Не замечая этого противоречия, отгораживая свое отношение к искусству от пресловутого метода социального заказа, г. Бранд, согласно вышеприведенной цитате, невольно подводит искусство под его ярмо.
Весьма неубедительно мне кажется и дальнейшее утверждение г. Бранда: «Почему-то распространен взгляд, — говорит он, — что как-то культурнее, утонченнее, красивее проповедовать смерть и говорить о потустороннем, забывая о земле…»
Это утверждение не только голословно, но является также выпадом в сторону тех, кто не пишет по рецепту г. Бранда: «жизнь это свет, тепло, солнце, движение, тогда как смерть — тьма, холод, неподвижность, гниение».
В опровержение мнения г. Бранда могу назвать не одно гениальное произведение мировой литературы, воспринимающее смерть в ином, грандиозном аспекте.
Возьмем для примера «Божественную Комедию» Данте. В ней поэт заставляет своих современников, бичуя их пороки, преступления и косность, взглянуть на себя, на свои пошлые горести и маленькие радости с той высоты, которая дается только заглянувшим в глаза смерти, ею умудренным.

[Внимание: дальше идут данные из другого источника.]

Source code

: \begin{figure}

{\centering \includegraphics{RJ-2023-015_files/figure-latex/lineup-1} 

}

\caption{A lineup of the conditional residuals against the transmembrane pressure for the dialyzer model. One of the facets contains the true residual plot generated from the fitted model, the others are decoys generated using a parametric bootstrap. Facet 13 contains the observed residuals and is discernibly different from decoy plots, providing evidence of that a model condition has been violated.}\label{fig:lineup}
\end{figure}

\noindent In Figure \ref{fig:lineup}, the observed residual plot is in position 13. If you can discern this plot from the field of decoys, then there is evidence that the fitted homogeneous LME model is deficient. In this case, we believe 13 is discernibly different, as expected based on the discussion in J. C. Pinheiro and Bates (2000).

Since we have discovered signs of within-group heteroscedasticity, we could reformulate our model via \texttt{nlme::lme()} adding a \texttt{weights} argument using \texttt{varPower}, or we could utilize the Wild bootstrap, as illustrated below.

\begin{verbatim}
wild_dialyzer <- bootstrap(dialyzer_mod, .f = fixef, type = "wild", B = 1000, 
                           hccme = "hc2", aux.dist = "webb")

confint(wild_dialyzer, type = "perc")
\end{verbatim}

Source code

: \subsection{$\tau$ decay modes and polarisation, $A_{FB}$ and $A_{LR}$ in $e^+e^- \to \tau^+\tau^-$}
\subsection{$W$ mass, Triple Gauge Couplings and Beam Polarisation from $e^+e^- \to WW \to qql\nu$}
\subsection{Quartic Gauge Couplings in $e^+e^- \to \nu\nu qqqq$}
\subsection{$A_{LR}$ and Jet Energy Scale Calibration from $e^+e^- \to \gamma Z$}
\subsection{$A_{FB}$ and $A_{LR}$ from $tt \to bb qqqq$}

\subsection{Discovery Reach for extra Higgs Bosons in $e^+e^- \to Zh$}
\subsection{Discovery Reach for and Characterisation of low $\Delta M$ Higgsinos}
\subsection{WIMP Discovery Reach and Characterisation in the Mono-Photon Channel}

Внимательно изучив литературные шедевры любой страны, мы не можем не убедиться в том, что все они подвизаются на земле sub specie aeternitatis.
Не составляют исключения и наши величайшие лирики: Лермонтов, Блок, Сологуб. И эпический гений Пушкина ярче всего сказался в нависших над бездной гибели и смерти поэмах: «Медный Всадник», «Моцарт и Сальери», «Дон Жуан» и в никем не превзойденном по глубине восприятия смертной стихии «Пире во время чумы».
А как же относился к смерти Толстой? Сторонился ли он ее, видел ли в ней только холод, тьму и гниение? Вспомним угасание князя Андрея, смерть Пети, смерть Ивана Ильича, вспомним замерзающего хозяина («Хозяин и работник»), вспомним рассказ «Три смерти».
Размер статьи не позволяет мне привести всех авторов, и тем более привести из них цитаты.
В свое время знаменитый химик Бартело сказал приблизительно следующее: «Мы должны работать так, как будто нам предстоит жить вечно». В словах его звучит тревога многих ученых, о которой они повествуют нам в своих дневниках или письмах к друзьям. Она по существу означает, что и наука не может дать человеку полного удовлетворения, вполне осмыслить его существование. Смерть и исходящие из нее духовные излучения занимают определенное и огромное место в душевной жизни каждого не механически мыслящего. Соприкоснувшись со смертью, человек впервые во всем трагизме своей обреченности становится лицом к лицу с вечностью, с Богом, с религией. Она, смерть, указывает ему его место в мироздании, подчеркивает сочетающиеся в нем взлеты в бессмертное с тяготением к бренному, к падению…
А тьма… косность… гниение… Они не в смерти, а в жизни самодовлеющей, в жизни самое себя утверждающей, в большевицких схемах, в большевицкой механизации бытия, сведения его к коммунистическому быту.
И не жизнь возносит человеческую личность в абсолют, а пребывающая на пороге вечности, смертью осиянная жизнь, вмещающая все запросы, все тайны.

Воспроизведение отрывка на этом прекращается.